Das Arris TM502 ist ein doofes Modem.
An dessen Anschluss muss irgendeiner deiner Router, und zwar mit dem 
WAN-Anschluss. Kein Switch, kein IP Client.
Nur so bekommst du eine Firewall, und das ist dringend bitter nötig.

An einen der LAN-Ports dieses Routers kommt dann der andere Router, der 
im IP-Client-Modus "entrouterisiert" ist und nur als AP arbeitet.
Sofern möglich, können das auch zwei Fritzen sein, die als Mesh 
verknüpft sind, dabei ist die Box am Modem der Master, die am LAN ist 
der Slave.

Welche FB du wohin baust und wie du sie verbindest (DLAN, LAN, WLAN als 
Repeater) ist rein eine Frage der Möglichkeiten.

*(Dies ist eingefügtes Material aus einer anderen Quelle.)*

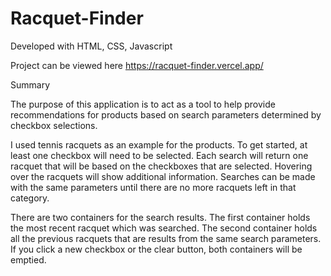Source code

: # Racquet-Finder

Developed with HTML, CSS, Javascript

Project can be viewed here https://racquet-finder.vercel.app/

Summary

The purpose of this application is to act as a tool to help provide recommendations for products based on search parameters determined by checkbox selections.

I used tennis racquets as an example for the products. To get started, at least one checkbox will need to be selected. Each search will return one racquet that will be based on the checkboxes that are selected. Hovering over the racquets will show additional information. Searches can be made with the same parameters until there are no more racquets left in that category. 

There are two containers for the search results. The first container holds the most recent racquet which was searched. The second container holds all the previous racquets that are results from the same search parameters. If you click a new checkbox or the clear button, both containers will be emptied. 
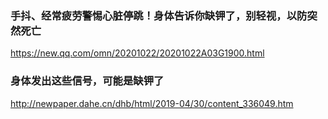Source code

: ### 手抖、经常疲劳警惕心脏停跳！身体告诉你缺钾了，别轻视，以防突然死亡
https://new.qq.com/omn/20201022/20201022A03G1900.html

### 身体发出这些信号，可能是缺钾了
http://newpaper.dahe.cn/dhb/html/2019-04/30/content_336049.htm
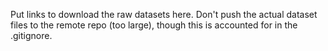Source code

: Put links to download the raw datasets here.
Don't push the actual dataset files to the remote repo (too large), though this is accounted for in the .gitignore.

Der Router kann sich dann für das ganze Netz um DHCP und DNS und die 
Firewall kümmern, so wie es erforderlich ist, und die andere Kiste ist 
dann ein reiner Client so wie alle anderen auch.
Du kannst dann bei beiden APs ein WLAN nach gusto einstellen, ich würde 
wenn möglich Mesh wählen, wenn das nicht geht hätte ich zweimal das 
gleiche WLAN (SSID/Key) auf zwei Kanälen eingestellt, aber wie gesagt 
das kann man halten wie ein Dachdecker.